The weary Mole also was glad to turn in without delay, and soon had his head on his pillow, in great joy and contentment. But ere he closed his eyes he let them wander round his old room, mellow in the glow of the firelight that played or rested on familiar and friendly things which had long been unconsciously a part of him, and now smilingly received him back, without rancour.
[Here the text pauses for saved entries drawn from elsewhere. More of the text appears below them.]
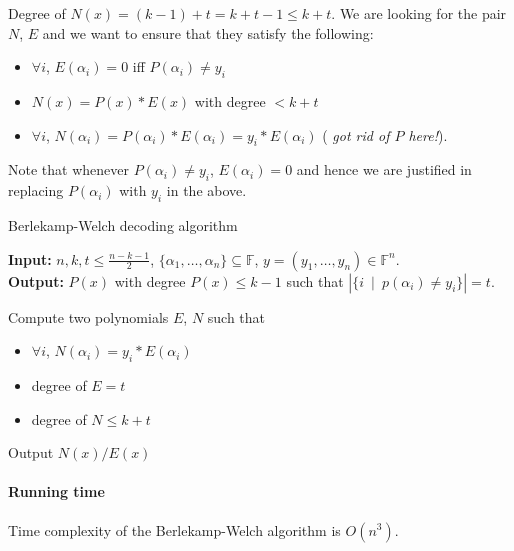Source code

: Degree of $N(x)=(k-1)+t=k+t-1\leq k+t$. We are looking for the pair $N$, $E$ and we want to ensure that they satisfy the following:

\begin{itemize}
\item $\forall i$, $E(\alpha_{i})=0$ iff $P(\alpha_{i})\neq y_{i}$
\item $N(x)=P(x)*E(x)$ with degree $<k+t$
\item $\forall i$, $N(\alpha_{i})=P(\alpha_{i})*E(\alpha_{i})= y_{i}*E(\alpha_{i})$ ({\em \color{red} got rid of $P$ here!}).
\end{itemize}

 Note that whenever  $P(\alpha_{i})\neq y_{i}$, $E(\alpha_{i})=0$ and hence we are justified in  replacing  $P(\alpha_i)$ with $y_i$ in the above. 

\begin{algorithm}
\label{alg:Berlekamp-Welch}
\caption{Berlekamp-Welch decoding algorithm}
{\bf Input:} $n,k, t\le \frac{n-k-1}{2}$, $\{\alpha_1,\ldots, \alpha_n\}\subseteq {\mathbb F}$, $y=(y_1,\ldots, y_n)\in {\mathbb F}^n$. \\
{\bf Output: } $P(x)$ with degree $P(x) \le k-1$ such that $|\{i~\mid~p(\alpha_i)\neq y_i\}| =t$.
\begin{algorithmic}[1]
\State Compute two polynomials   $E$, $N$ such that
\begin{itemize}
\item $\forall i$, $N(\alpha_{i})=y_{i}*E(\alpha_{i})$
\item degree of $E=t$
\item degree of $N\leq k+t$
\end{itemize}
\State Output $N(x)/E(x)$
\end{algorithmic}
\end{algorithm}


\paragraph{Running time}

\begin{lemma}
 Time complexity of the Berlekamp-Welch  algorithm is $O(n^{3})$.
\end{lemma}

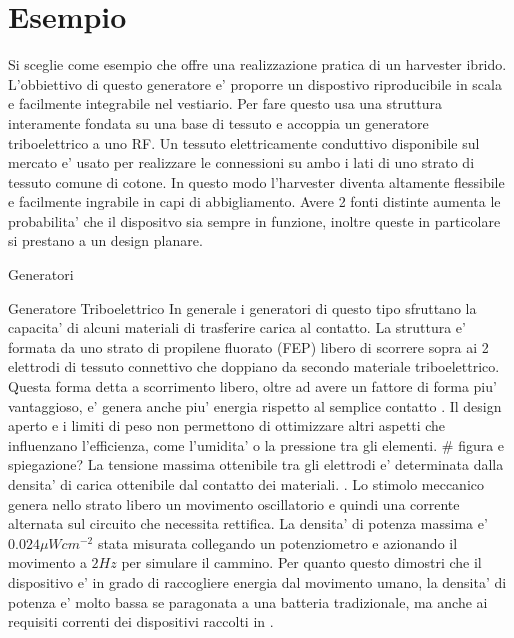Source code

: \chapter{Esempio }
\begin{multicols}{2}
    Si sceglie come esempio \cite{kouWearableAllFabricHybrid2024} che offre una realizzazione pratica di un harvester ibrido. L'obbiettivo di questo generatore e' proporre un dispostivo riproducibile in scala e facilmente integrabile nel vestiario. Per fare questo usa una struttura interamente fondata su una base di tessuto e accoppia un generatore triboelettrico a uno RF. Un tessuto elettricamente conduttivo disponibile sul mercato e' usato per realizzare le connessioni su ambo i lati di uno strato di tessuto comune di cotone. In questo modo l'harvester diventa altamente flessibile e facilmente ingrabile in capi di abbigliamento. Avere 2 fonti distinte aumenta le probabilita' che il dispositvo sia sempre in funzione, inoltre queste in particolare si prestano a un design planare.

\begin{section}{Generatori}
    \begin{subsection}{Generatore Triboelettrico}
        In generale i generatori di questo tipo sfruttano la capacita' di alcuni materiali di trasferire carica al contatto. La struttura e' formata da uno strato di propilene fluorato (FEP) libero di scorrere sopra ai 2 elettrodi di tessuto connettivo che doppiano da secondo materiale triboelettrico. Questa forma detta a scorrimento libero, oltre ad avere un fattore di forma piu' vantaggioso, e' genera anche piu' energia rispetto al semplice contatto \cite{fuAchievingUltraDurabilityHigh2024}. Il design aperto e i limiti di peso non permettono di ottimizzare altri aspetti che influenzano l'efficienza, come l'umidita' o la pressione tra gli elementi.
        \# figura e spiegazione?
        La tensione massima ottenibile tra gli elettrodi e' determinata dalla densita' di carica ottenibile dal contatto dei materiali. . Lo stimolo meccanico genera nello strato libero un movimento oscillatorio e quindi una corrente alternata sul circuito che necessita rettifica. La densita' di potenza massima e' \(0.024\mu Wcm^{-2}\) stata misurata collegando un potenziometro e azionando il movimento a \(2Hz\) per simulare il cammino. Per quanto questo dimostri che il dispositivo e' in grado di raccogliere energia dal movimento umano, la densita' di potenza e' molto bassa se paragonata a una batteria tradizionale, ma anche ai requisiti correnti dei dispositivi raccolti in \cite{AdvancedEnergyHarvesters}.
    \end{subsection}
    

\end{section}
\end{multicols}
He was now in just the frame of mind that the tactful Rat had quietly worked to bring about in him. He saw clearly how plain and simple—how narrow, even—it all was; but clearly, too, how much it all meant to him, and the special value of some such anchorage in one’s existence. He did not at all want to abandon the new life and its splendid spaces, to turn his back on sun and air and all they offered him and creep home and stay there; the upper world was all too strong, it called to him still, even down there, and he knew he must return to the larger stage. But it was good to think he had this to come back to; this place which was all his own, these things which were so glad to see him again and could always be counted upon for the same simple welcome.